Qasr Khozam project is the largest regeneration project for
scattered developments in the city of Jeddah and the first Public
Private Partnership project (PPP) of its kind. The properties
survey and valuation sheets were completed, the project master plan
has been approved by the Ministry and Municipality and Rural
Affairs the compensation mechanism, the plans and designs of the
project's infrastructure are in progress. Permissions required for
processing land title deeds were obtained for the first phase (the
land delivered to Khozam Development Company by Jeddah Development
and Urban Regeneration Company, with an area of 250,000 square
meters); demolition work has already been completed for this phase
and preparation for the next stage of work is underway. (See page
21 of the report for details).
PIF approves Finance for Qasr Khozam Project.

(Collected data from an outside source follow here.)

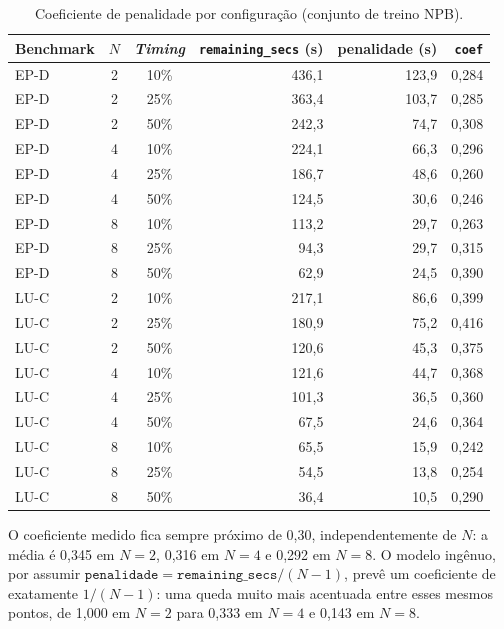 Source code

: \begin{table}[htb]
  \caption{Coeficiente de penalidade por configuração (conjunto de treino NPB).}
  \label{tab:adaptive-coef}
  \centering
  \small
  \begin{tabular}{l c c r r r}
    \toprule
    Benchmark & $N$ & \textit{Timing} & \texttt{remaining\_secs} (s) & penalidade (s) & \texttt{coef} \\
    \midrule
    EP-D & 2 & 10\% & 436,1 & 123,9 & 0,284 \\
    EP-D & 2 & 25\% & 363,4 & 103,7 & 0,285 \\
    EP-D & 2 & 50\% & 242,3 & 74,7  & 0,308 \\
    EP-D & 4 & 10\% & 224,1 & 66,3  & 0,296 \\
    EP-D & 4 & 25\% & 186,7 & 48,6  & 0,260 \\
    EP-D & 4 & 50\% & 124,5 & 30,6  & 0,246 \\
    EP-D & 8 & 10\% & 113,2 & 29,7  & 0,263 \\
    EP-D & 8 & 25\% & 94,3  & 29,7  & 0,315 \\
    EP-D & 8 & 50\% & 62,9  & 24,5  & 0,390 \\
    \addlinespace
    LU-C & 2 & 10\% & 217,1 & 86,6  & 0,399 \\
    LU-C & 2 & 25\% & 180,9 & 75,2  & 0,416 \\
    LU-C & 2 & 50\% & 120,6 & 45,3  & 0,375 \\
    LU-C & 4 & 10\% & 121,6 & 44,7  & 0,368 \\
    LU-C & 4 & 25\% & 101,3 & 36,5  & 0,360 \\
    LU-C & 4 & 50\% & 67,5  & 24,6  & 0,364 \\
    LU-C & 8 & 10\% & 65,5  & 15,9  & 0,242 \\
    LU-C & 8 & 25\% & 54,5  & 13,8  & 0,254 \\
    LU-C & 8 & 50\% & 36,4  & 10,5  & 0,290 \\
    \bottomrule
  \end{tabular}
\end{table}

O coeficiente medido fica sempre próximo de 0,30, independentemente de $N$: a média é
0,345 em $N=2$, 0,316 em $N=4$ e 0,292 em $N=8$. O modelo ingênuo, por assumir
$\texttt{penalidade} = \texttt{remaining\_secs}/(N-1)$, prevê um coeficiente de
exatamente $1/(N-1)$: uma queda muito mais acentuada entre esses mesmos pontos, de
1,000 em $N=2$ para 0,333 em $N=4$ e 0,143 em $N=8$.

Public Investment Fund PIF issued its initial approval to
participate in financing the project. The remaining amount shall be
financed by commercial banks and other financial institutions. The
PIF commitment is a key strategic step supporting the Company's
efforts to appeal to other government agencies and commercial banks
to secure additional financing required for the project. (See page
23 of the report for details).
Geographical Diversification of Real Estate Portfolio.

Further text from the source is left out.